Retype the opening lines of the listing below, ending with the line that contains "- On the [QGIS", and leave out any pictures.

Data section>
□ □ □ □ □

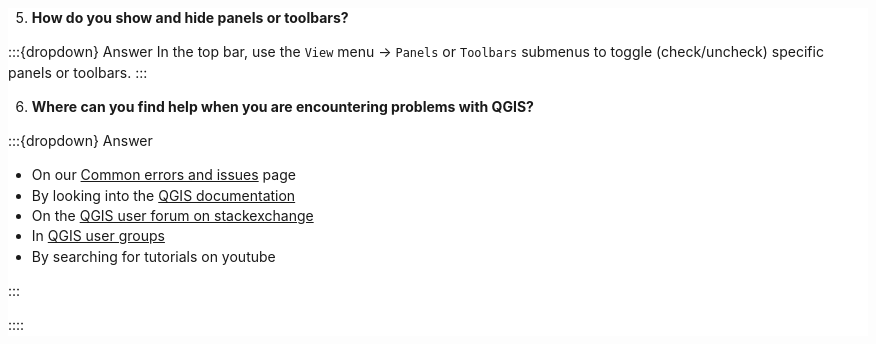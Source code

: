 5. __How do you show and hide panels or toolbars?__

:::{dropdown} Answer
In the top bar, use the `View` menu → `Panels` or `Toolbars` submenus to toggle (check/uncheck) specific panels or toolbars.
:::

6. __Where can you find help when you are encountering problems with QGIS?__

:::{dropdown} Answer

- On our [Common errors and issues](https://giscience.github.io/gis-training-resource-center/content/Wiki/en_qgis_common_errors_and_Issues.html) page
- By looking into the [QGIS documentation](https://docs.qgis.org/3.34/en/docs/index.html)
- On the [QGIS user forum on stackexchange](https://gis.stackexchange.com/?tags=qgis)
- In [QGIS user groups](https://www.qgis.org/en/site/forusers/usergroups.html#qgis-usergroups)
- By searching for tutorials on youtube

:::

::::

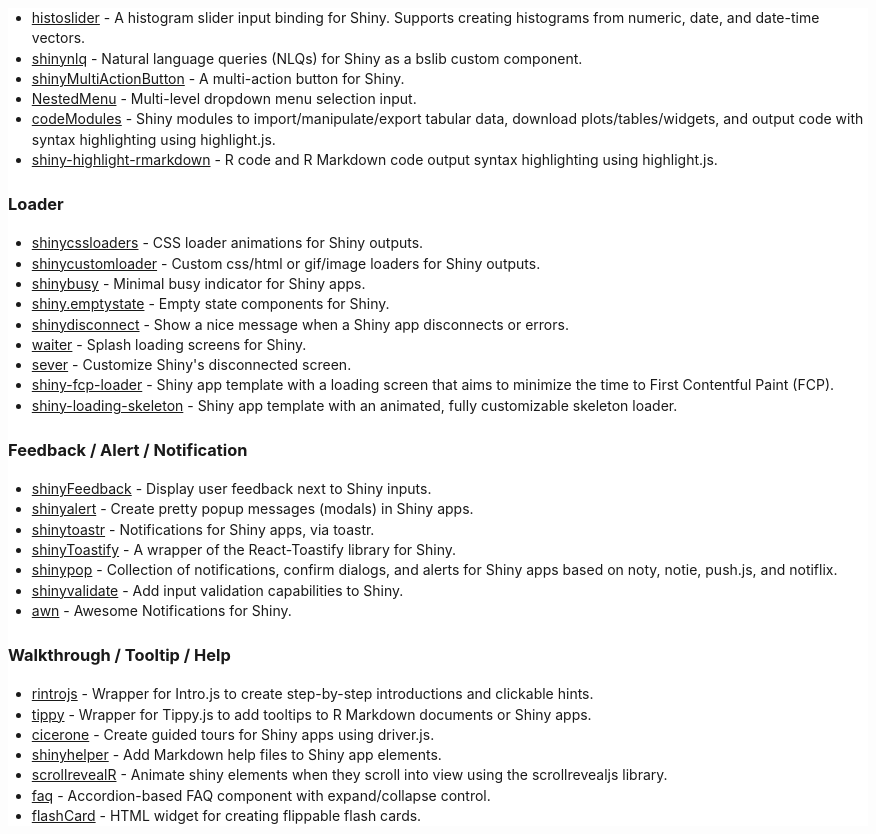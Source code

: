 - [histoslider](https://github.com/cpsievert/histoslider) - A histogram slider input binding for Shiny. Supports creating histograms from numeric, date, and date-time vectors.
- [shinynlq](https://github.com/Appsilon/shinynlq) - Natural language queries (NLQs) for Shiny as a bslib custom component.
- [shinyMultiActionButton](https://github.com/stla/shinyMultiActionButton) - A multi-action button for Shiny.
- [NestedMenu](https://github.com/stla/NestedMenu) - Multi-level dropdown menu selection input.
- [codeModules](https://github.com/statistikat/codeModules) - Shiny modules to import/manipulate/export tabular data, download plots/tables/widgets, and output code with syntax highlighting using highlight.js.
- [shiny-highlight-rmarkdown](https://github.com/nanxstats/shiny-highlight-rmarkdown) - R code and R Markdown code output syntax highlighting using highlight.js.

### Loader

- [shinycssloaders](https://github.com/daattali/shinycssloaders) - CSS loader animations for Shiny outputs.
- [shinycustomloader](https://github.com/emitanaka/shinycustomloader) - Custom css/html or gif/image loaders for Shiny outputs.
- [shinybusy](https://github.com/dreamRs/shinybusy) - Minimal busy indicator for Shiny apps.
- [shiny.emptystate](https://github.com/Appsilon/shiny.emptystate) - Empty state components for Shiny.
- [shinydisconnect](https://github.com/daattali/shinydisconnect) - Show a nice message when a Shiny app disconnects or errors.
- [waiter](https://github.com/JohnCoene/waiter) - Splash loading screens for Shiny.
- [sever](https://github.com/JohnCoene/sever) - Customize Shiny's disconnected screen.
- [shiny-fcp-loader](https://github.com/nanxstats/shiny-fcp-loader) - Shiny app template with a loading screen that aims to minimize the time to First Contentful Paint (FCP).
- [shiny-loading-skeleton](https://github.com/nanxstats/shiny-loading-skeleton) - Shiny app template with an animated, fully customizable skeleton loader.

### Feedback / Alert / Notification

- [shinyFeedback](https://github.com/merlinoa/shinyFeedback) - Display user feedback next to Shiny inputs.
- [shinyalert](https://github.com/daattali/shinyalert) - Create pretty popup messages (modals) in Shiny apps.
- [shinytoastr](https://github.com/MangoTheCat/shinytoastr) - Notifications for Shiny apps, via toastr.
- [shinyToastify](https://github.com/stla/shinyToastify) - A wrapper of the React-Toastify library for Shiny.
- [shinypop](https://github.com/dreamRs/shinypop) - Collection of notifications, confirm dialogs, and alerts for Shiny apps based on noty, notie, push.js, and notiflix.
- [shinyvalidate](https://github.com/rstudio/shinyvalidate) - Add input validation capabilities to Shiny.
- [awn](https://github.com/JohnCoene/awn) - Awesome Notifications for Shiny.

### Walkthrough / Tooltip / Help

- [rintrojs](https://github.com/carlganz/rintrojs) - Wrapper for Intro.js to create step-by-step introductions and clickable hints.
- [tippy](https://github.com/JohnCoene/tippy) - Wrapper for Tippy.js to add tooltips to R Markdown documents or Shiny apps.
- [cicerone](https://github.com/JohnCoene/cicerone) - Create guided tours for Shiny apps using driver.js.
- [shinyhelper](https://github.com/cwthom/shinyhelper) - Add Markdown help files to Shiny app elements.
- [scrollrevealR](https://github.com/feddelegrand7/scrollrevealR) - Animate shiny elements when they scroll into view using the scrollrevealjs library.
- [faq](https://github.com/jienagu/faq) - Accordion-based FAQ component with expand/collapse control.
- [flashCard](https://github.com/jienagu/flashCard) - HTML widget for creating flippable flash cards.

□ □ □ □ □

Written solution>
Source code

: 5. __How do you show and hide panels or toolbars?__

:::{dropdown} Answer
In the top bar, use the `View` menu → `Panels` or `Toolbars` submenus to toggle (check/uncheck) specific panels or toolbars.
:::

6. __Where can you find help when you are encountering problems with QGIS?__

:::{dropdown} Answer

- On our [Common errors and issues](https://giscience.github.io/gis-training-resource-center/content/Wiki/en_qgis_common_errors_and_Issues.html) page
- By looking into the [QGIS documentation](https://docs.qgis.org/3.34/en/docs/index.html)
- On the [QGIS user forum on stackexchange](https://gis.stackexchange.com/?tags=qgis)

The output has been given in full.